Warren Barkley, Sr Director, Product Management, Google Cloud
Choosing the right gen AI model
Gen AI models have their own unique strengths and limitations that need to be carefully weighed against the problem you wish to solve and the individual needs of your organization. I’ve distilled it down to five key decisions that should help you hone in on a few specific models for testing and evaluation.
- Governance: Right off the bat, are there any industry-specific constraints that might impact the type of model needed? Healthcare, finance, and government often have stringent requirements for data privacy, security, and explainability, which might necessitate using models that have the right type of certification, open models that allow for higher levels of transparency and customization, or even models that can be run on isolated networks and infrastructure.
- Use Case: Consider your specific use case. What tasks must the model perform? How complex are these tasks? Does the desired output need to be in a particular format or style? Answering these questions will help you narrow down your model options and potential sizing. Using AI evaluation tools and services at this stage can further refine your decision by assessing the feasibility of your use case with various models and pinpointing areas where performance might be enhanced (e.g., tuning, grounding, latency). For example, you can take the most basic scenario of your goal and compare the different responses of models to the same prompts.
- Performance: What factors are most important — latency, cost, or customizability? These are all crucial factors when selecting a model because they directly impact the effectiveness and feasibility of your AI solution. High latency leads to slow response times, which can frustrate users and make applications feel sluggish. Cost is also critical to delivering a return on investment, and customizability may be required to achieve the expected levels of performance and accuracy of your use case. A smaller, less complex model might have lower latency and cost, but may offer less customizability. A highly customizable model might be more expensive to train and deploy, and potentially have higher latency.
- Data: Do you have the data needed for customization? The availability of labeled data, domain specific data, data quality, and more are all important considerations for customizing models. Larger and more complex models generally require massive amounts of data to train effectively. If you have limited data, a smaller model might be a better choice to avoid overfitting and poor generalization.
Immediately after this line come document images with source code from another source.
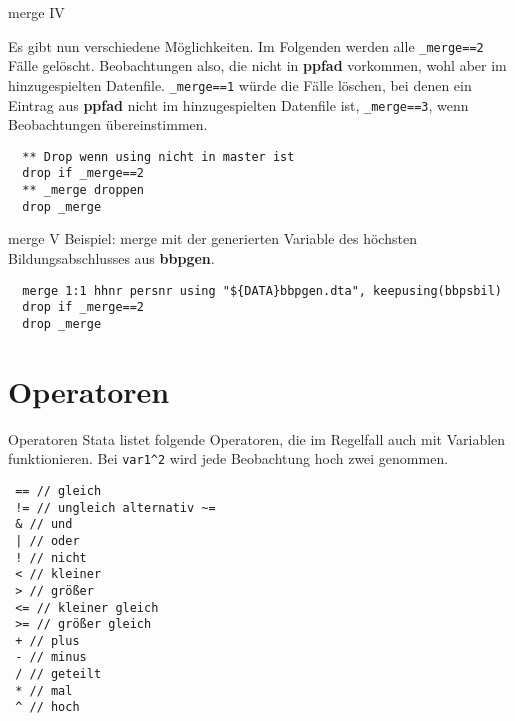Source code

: \begin{frame}[fragile]{merge IV}
\begin{minipage}{11cm}
Es gibt nun verschiedene Möglichkeiten. Im Folgenden werden alle \texttt{\_merge==2} Fälle gelöscht. Beobachtungen also, die nicht in \textbf{ppfad} vorkommen, wohl aber im hinzugespielten Datenfile. \texttt{\_merge==1} würde die Fälle löschen, bei denen ein Eintrag aus \textbf{ppfad} nicht im hinzugespielten Datenfile ist, \texttt{\_merge==3}, wenn Beobachtungen übereinstimmen.
\begin{lstlisting}
  ** Drop wenn using nicht in master ist
  drop if _merge==2
  ** _merge droppen
  drop _merge
\end{lstlisting}
\end{minipage}



\end{frame}

\begin{frame}[fragile]{merge V}  
Beispiel: merge mit der generierten Variable des höchsten Bildungsabschlusses aus \textbf{bbpgen}.

\begin{lstlisting}
  merge 1:1 hhnr persnr using "${DATA}bbpgen.dta", keepusing(bbpsbil)
  drop if _merge==2
  drop _merge
\end{lstlisting}

\end{frame}

\section{Operatoren}
\begin{frame}[fragile]{Operatoren} 
Stata listet folgende Operatoren, die im Regelfall auch mit Variablen funktionieren. Bei \texttt{var1\^{}2} wird jede Beobachtung hoch zwei genommen.
\begin{lstlisting}
 == // gleich
 != // ungleich alternativ ~=
 & // und
 | // oder
 ! // nicht
 < // kleiner
 > // größer
 <= // kleiner gleich
 >= // größer gleich
 + // plus
 - // minus
 / // geteilt
 * // mal
 ^ // hoch
\end{lstlisting}
\end{frame}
- Skills and resources: To effectively customize and implement generative AI models, ensure you have the right team in place. Building a successful team requires assembling individuals with skills in machine learning, data science, software engineering, and in-depth understanding of the subject matter. On top of that, it's crucial to ensure you have the necessary computational resources (e.g., GPUs, memory, etc.) and the right tools and platforms for developing, deploying, and monitoring AI models.